I have a data frame like the below:
+---------+----------+--------+-----+------+------+----------------------------------------------------------------------------------------------------+
|firstname|middlename|lastname|id |gender|salary|meta |
+---------+----------+--------+-----+------+------+----------------------------------------------------------------------------------------------------+
|James | |Smith |36636|M |3000 |{"firstname":"James","middlename":"","lastname":"Smith","id":"36636","gender":"M","salary":3000} |
|Michael |Rose | |40288|M |4000 |{"firstname":"Michael","middlename":"Rose","lastname":"","id":"40288","gender":"M","salary":4000} |
|Robert | |Williams|42114|M |4000 |{"firstname":"Robert","middlename":"","lastname":"Williams","id":"42114","gender":"M","salary":4000}|
|Maria |Anne |Jones |39192|F |4000 |{"firstname":"Maria","middlename":"Anne","lastname":"Jones","id":"39192","gender":"F","salary":4000}|
|Jen |Mary |Brown | |F |-1 |{"firstname":"Jen","middlename":"Mary","lastname":"Brown","id":"","gender":"F","salary":-1} |
+---------+----------+--------+-----+------+------+----------------------------------------------------------------------------------------------------+
Now, there is a UDF for which I need to iterate over the meta column and pass each row to that UDF. However, I am only able to pass the first row.
Below is the code:
def parse_and_post(col):
for i in col.collect():
print(i)
result = json.loads(i)
print(result["firstname"])
#Below is a sample check
if result["firstname"] == "James":
return 200
else:
return -1
#Actual check is as follows
#Format the record in the form of list
#get token
#response = send the record to the API
#return the response
new_df_status = new_df.withColumn("status_of_each_record", lit(parse_and_post(new_df.rdd.map(lambda x: x["meta"]))))

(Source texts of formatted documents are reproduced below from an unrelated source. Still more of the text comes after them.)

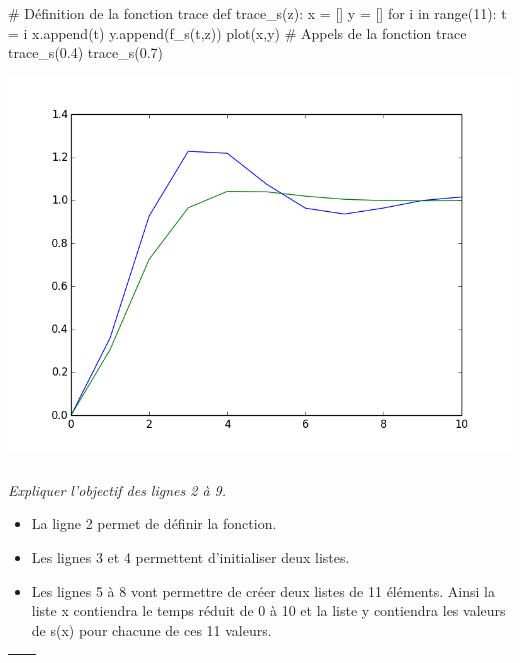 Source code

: \documentclass[10pt]{article}
\newif\ifprof
\begin{document}
\begin{minipage}[c]{.48\linewidth}
\begin{py}
\begin{python}
# Définition de la fonction trace
def trace_s(z):
    x = []
    y = []
    for i in range(11):
        t = i
        x.append(t)
        y.append(f_s(t,z))
    plot(x,y)
# Appels de la fonction trace
trace_s(0.4)
trace_s(0.7)

\end{python}
\end{py}
\end{minipage} \hfill
\begin{minipage}[c]{.48\linewidth}
\begin{center}
\includegraphics[width=\textwidth]{images/courbe}
\end{center}
\end{minipage}
\fi

\subparagraph{}
\textit{Expliquer l'objectif des lignes 2 à 9.}

\ifprof
\begin{corrige}
\begin{itemize}
\item La ligne 2 permet de définir la fonction.
\item Les lignes 3 et 4 permettent d'initialiser deux listes.
\item Les lignes 5 à 8 vont permettre de créer deux listes de 11 éléments. Ainsi la liste x contiendra le temps réduit de 0 à 10 et la liste y contiendra les valeurs de s(x) pour chacune de ces 11 valeurs. 
\end{itemize}
\end{corrige}
\else
\begin{tabular}{|p{}|}
\hline
$$\quad$$
\vspace{1cm}
$$\quad$$ \\
\hline
\end{tabular}
\ifprof
\else
\end{document}

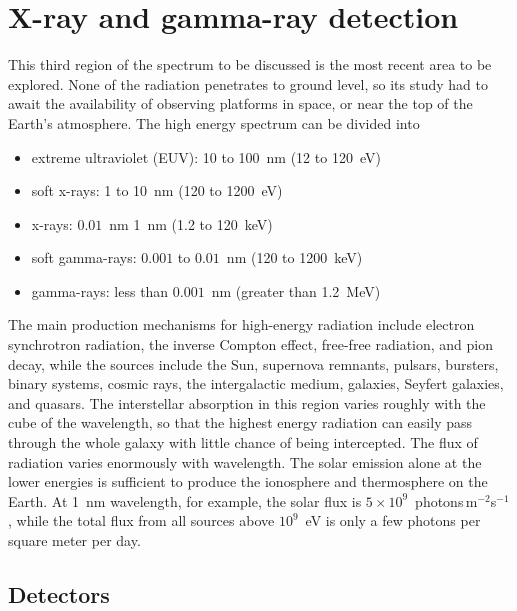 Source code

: \section{X-ray and gamma-ray detection}

This third region of the spectrum to be discussed is the most recent area
to be explored. None of the radiation penetrates to ground level, so its
study had to await the availability of observing platforms in space, or near
the top of the Earth's atmosphere. The high energy spectrum can be divided into
\begin{itemize}
\item extreme ultraviolet (EUV): 10 to 100~nm (12 to 120~eV)
\item soft x-rays: 1 to 10~nm (120 to 1200~eV)
\item x-rays: $0.01$~nm 1~nm (1.2 to 120~keV)
\item soft gamma-rays: $0.001$ to $0.01$~nm (120 to 1200~keV)
\item gamma-rays: less than $0.001$~nm (greater than 1.2~MeV)
\end{itemize}

The main production mechanisms for high-energy radiation include electron
synchrotron radiation, the inverse Compton effect, free-free radiation, 
and pion decay, while the sources include the Sun, supernova remnants, pulsars,
bursters, binary systems, cosmic rays, the intergalactic medium, galaxies,
Seyfert galaxies, and quasars. The interstellar absorption in this region
varies roughly with the cube of the wavelength, so that the highest 
energy radiation can easily pass through the whole galaxy with little 
chance of being intercepted. The flux of radiation varies enormously
with wavelength. The solar emission alone at the lower energies is 
sufficient to produce the ionosphere and thermosphere on the Earth. At 
1~nm wavelength, for example, the solar flux is 
$5\times 10^9$~photons$\,$m$^{-2}$s$^{-1}$, while the total flux from all sources
above $10^9$~eV is only a few photons per square meter per day.

\subsection{Detectors}

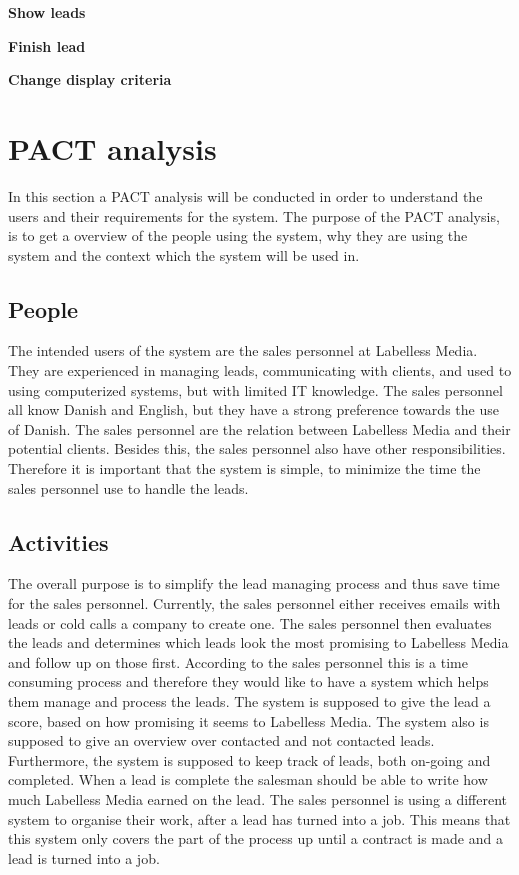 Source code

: \textbf{Show leads}

\textbf{Finish lead}

\textbf{Change display criteria}

\section{PACT analysis}
In this section a PACT analysis will be conducted in order to understand the users and their requirements for the system.
The purpose of the PACT analysis, is to get a overview of the people using the system, why they are using the system and the context which the system will be used in.

\subsection{People}
The intended users of the system are the sales personnel at Labelless Media. They are experienced in managing leads, communicating with clients, and used to using computerized systems, but with limited IT knowledge. The sales personnel all know Danish and English, but they have a strong preference towards the use of Danish. The sales personnel are the relation between Labelless Media and their potential clients. Besides this, the sales personnel also have other responsibilities. Therefore it is important that the system is simple, to minimize the time the sales personnel use to handle the leads. 
\newline \noindent

\subsection{Activities}
The overall purpose is to simplify the lead managing process and thus save time for the sales personnel. Currently, the sales personnel either receives emails with leads or cold calls a company to create one. The sales personnel then evaluates the leads and determines which leads look the most promising to Labelless Media and follow up on those first. According to the sales personnel this is a time consuming process and therefore they would like to have a system which helps them manage and process the leads. The system is supposed to give the lead a score, based on how promising it seems to Labelless Media. The system also  is supposed to give an overview over contacted and not contacted leads. Furthermore, the system is supposed to keep track of leads, both on-going and completed. When a lead is complete the salesman should be able to write how much Labelless Media earned on the lead.  The sales personnel is using a different system to organise their work, after a lead has turned into a job. This means that this system only covers the part of the process up until a contract is made and a lead is turned into a job.

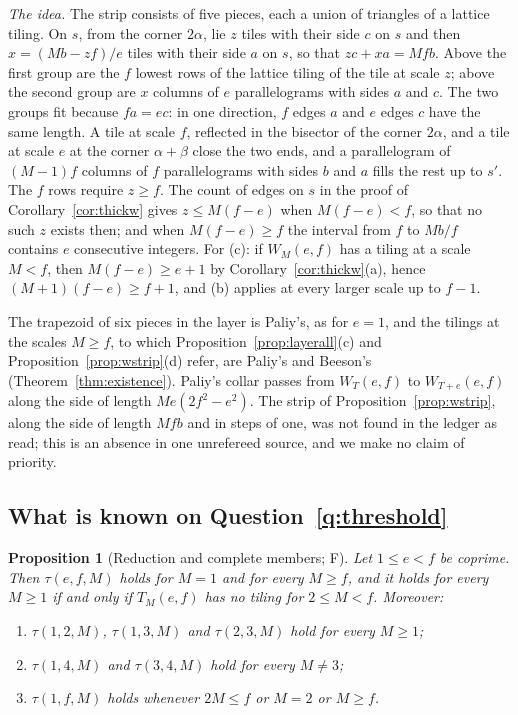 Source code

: \documentclass[11pt,reqno]{amsart}
\theoremstyle{plain}
\newtheorem{proposition}[theorem]{Proposition}
\theoremstyle{definition}
\newcommand{\sF}{\textup{\textsf{F}}}
\begin{document}
\emph{The idea.} The strip consists of five pieces, each a union of triangles of a lattice tiling. On $s$,
from the corner $2\alpha$, lie $z$ tiles with their side $c$ on $s$ and then $x=(Mb-zf)/e$ tiles with their
side $a$ on $s$, so that $zc+xa=Mfb$. Above the first group are the $f$ lowest rows of the lattice tiling of
the tile at scale $z$; above the second group are $x$ columns of $e$ parallelograms with sides $a$ and $c$.
The two groups fit because $fa=ec$: in one direction, $f$ edges $a$ and $e$ edges $c$ have the same length. A
tile at scale $f$, reflected in the bisector of the corner $2\alpha$, and a tile at scale $e$ at the corner
$\alpha+\beta$ close the two ends, and a parallelogram of $(M-1)f$ columns of $f$ parallelograms with sides
$b$ and $a$ fills the rest up to $s'$. The $f$ rows require $z\ge f$. The count of edges on $s$ in the proof
of Corollary~\ref{cor:thickw} gives $z\le M(f-e)$ when $M(f-e)<f$, so that no such $z$ exists then; and when
$M(f-e)\ge f$ the interval from $f$ to $Mb/f$ contains $e$ consecutive integers. For \textup{(c)}: if
$W_M(e,f)$ has a tiling at a scale $M<f$, then $M(f-e)\ge e+1$ by Corollary~\ref{cor:thickw}\textup{(a)},
hence $(M+1)(f-e)\ge f+1$, and \textup{(b)} applies at every larger scale up to $f-1$.

The trapezoid of six pieces in the layer is Paliy's, as for $e=1$, and the tilings at the scales $M\ge f$, to
which Proposition~\ref{prop:layerall}\textup{(c)} and Proposition~\ref{prop:wstrip}\textup{(d)} refer, are
Paliy's and Beeson's (Theorem~\ref{thm:existence}). Paliy's collar passes from $W_T(e,f)$ to $W_{T+e}(e,f)$
along the side of length $Me(2f^2-e^2)$. The strip of Proposition~\ref{prop:wstrip}, along the side of length
$Mfb$ and in steps of one, was not found in the ledger \cite{PaliyLedger} as read; this is an absence in one
unrefereed source, and we make no claim of priority.

\subsection{What is known on Question~\ref{q:threshold}}

\begin{proposition}[Reduction and complete members; \sF]\label{prop:finite}
Let $1\le e<f$ be coprime. Then $\tau(e,f,M)$ holds for $M=1$ and for every $M\ge f$, and it holds for every
$M\ge1$ if and only if $T_M(e,f)$ has no tiling for $2\le M<f$. Moreover:
\begin{enumerate}
\item[\textup{(i)}] $\tau(1,2,M)$, $\tau(1,3,M)$ and $\tau(2,3,M)$ hold for every $M\ge1$;
\item[\textup{(ii)}] $\tau(1,4,M)$ and $\tau(3,4,M)$ hold for every $M\ne3$;
\item[\textup{(iii)}] $\tau(1,f,M)$ holds whenever $2M\le f$ or $M=2$ or $M\ge f$.
\end{enumerate}
\end{proposition}
\end{document}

When I execute this code I get the output as below. However, status for only first record should be 200 and rest should be -1:
{"firstname":"James","middlename":"","lastname":"Smith","id":"36636","gender":"M","salary":3000}
James
+---------+----------+--------+-----+------+------+----------------------------------------------------------------------------------------------------+---------------------+
|firstname|middlename|lastname|id |gender|salary|meta |status_of_each_record|
+---------+----------+--------+-----+------+------+----------------------------------------------------------------------------------------------------+---------------------+
|James | |Smith |36636|M |3000 |{"firstname":"James","middlename":"","lastname":"Smith","id":"36636","gender":"M","salary":3000} |200 |
|Michael |Rose | |40288|M |4000 |{"firstname":"Michael","middlename":"Rose","lastname":"","id":"40288","gender":"M","salary":4000} |200 |
|Robert | |Williams|42114|M |4000 |{"firstname":"Robert","middlename":"","lastname":"Williams","id":"42114","gender":"M","salary":4000}|200 |
|Maria |Anne |Jones |39192|F |4000 |{"firstname":"Maria","middlename":"Anne","lastname":"Jones","id":"39192","gender":"F","salary":4000}|200 |
|Jen |Mary |Brown | |F |-1 |{"firstname":"Jen","middlename":"Mary","lastname":"Brown","id":"","gender":"F","salary":-1} |200 |
+---------+----------+--------+-----+------+------+----------------------------------------------------------------------------------------------------+---------------------+
How to iterate over each row of column meta. What exactly am I doing wrong here?